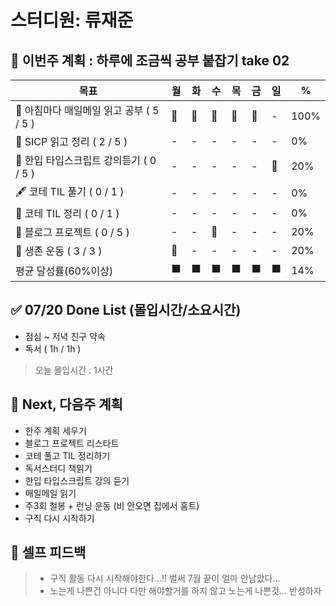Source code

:# 스터디원: 류재준

## 🚀 이번주 계획 : 하루에 조금씩 공부 붙잡기 take 02

| 목표                            | 월   | 화   | 수   | 목   | 금   | 일   | %   |
| ------------------------------- | --- | --- | --- | --- | --- | --- | --- |
| 📰 아침마다 매일메일 읽고 공부 ( 5 / 5 ) |🌠|🌠|🌠|🌠|🌠|-| 100% |
| 📖 SICP 읽고 정리 ( 2 / 5 ) |-|-|-|-|-|-| 0% |
| 📌 한입 타입스크립트 강의듣기 ( 0 / 5 ) |-|-|-|-|-|🌠| 20% |
| 🖋️ 코테 TIL 풀기 ( 0 / 1 ) |-|-|-|-|-|-| 0% |
| 🧵 코테 TIL 정리 ( 0 / 1 ) |-|-|-|-|-|-| 0% |
| 👀 블로그 프로젝트 ( 0 / 5 ) |-|-|🌠|-|-|-| 20% |
| 💪 생존 운동 ( 3 / 3 )               |🌠|-|-|-|-|-| 20% |
| 평균 달성률(60%이상)      |⬛|⬛|⬛|⬛|⬛|⬛|  14% | (달성률여전)

## ✅ 07/20 Done List (몰입시간/소요시간) 
- 점심 ~ 저녁 친구 약속
- 독서 ( 1h / 1h )
> 오늘 몰입시간 : 1시간

## 🌱 Next, 다음주 계획
- 한주 계획 세우기
- 블로그 프로젝트 리스타트
- 코테 풀고 TIL 정리하기
- 독서스터디 책읽기
- 한입 타입스크립트 강의 듣기
- 매일메일 읽기
- 주3회 철봉 + 런닝 운동 (비 안오면 집에서 홈트)
- 구직 다시 시작하기

## 🎉 셀프 피드백

> - 구직 활동 다시 시작해야한다...!! 벌써 7월 끝이 얼마 안남았다...
> - 노는게 나쁜건 아니다 다만 해야할거를 하지 않고 노는게 나쁜것... 반성하자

-- What you should do --
Write out the material above again, word for word, minus its pictures.

-- Solved exercise --
Source code

:# 스터디원: 류재준

## 🚀 이번주 계획 : 하루에 조금씩 공부 붙잡기 take 02

| 목표                            | 월   | 화   | 수   | 목   | 금   | 일   | %   |
| ------------------------------- | --- | --- | --- | --- | --- | --- | --- |
| 📰 아침마다 매일메일 읽고 공부 ( 5 / 5 ) |🌠|🌠|🌠|🌠|🌠|-| 100% |
| 📖 SICP 읽고 정리 ( 2 / 5 ) |-|-|-|-|-|-| 0% |
| 📌 한입 타입스크립트 강의듣기 ( 0 / 5 ) |-|-|-|-|-|🌠| 20% |
| 🖋️ 코테 TIL 풀기 ( 0 / 1 ) |-|-|-|-|-|-| 0% |
| 🧵 코테 TIL 정리 ( 0 / 1 ) |-|-|-|-|-|-| 0% |
| 👀 블로그 프로젝트 ( 0 / 5 ) |-|-|🌠|-|-|-| 20% |
| 💪 생존 운동 ( 3 / 3 )               |🌠|-|-|-|-|-| 20% |
| 평균 달성률(60%이상)      |⬛|⬛|⬛|⬛|⬛|⬛|  14% | (달성률여전)

## ✅ 07/20 Done List (몰입시간/소요시간) 
- 점심 ~ 저녁 친구 약속
- 독서 ( 1h / 1h )
> 오늘 몰입시간 : 1시간

## 🌱 Next, 다음주 계획
- 한주 계획 세우기
- 블로그 프로젝트 리스타트
- 코테 풀고 TIL 정리하기
- 독서스터디 책읽기
- 한입 타입스크립트 강의 듣기
- 매일메일 읽기
- 주3회 철봉 + 런닝 운동 (비 안오면 집에서 홈트)
- 구직 다시 시작하기

## 🎉 셀프 피드백

> - 구직 활동 다시 시작해야한다...!! 벌써 7월 끝이 얼마 안남았다...
> - 노는게 나쁜건 아니다 다만 해야할거를 하지 않고 노는게 나쁜것... 반성하자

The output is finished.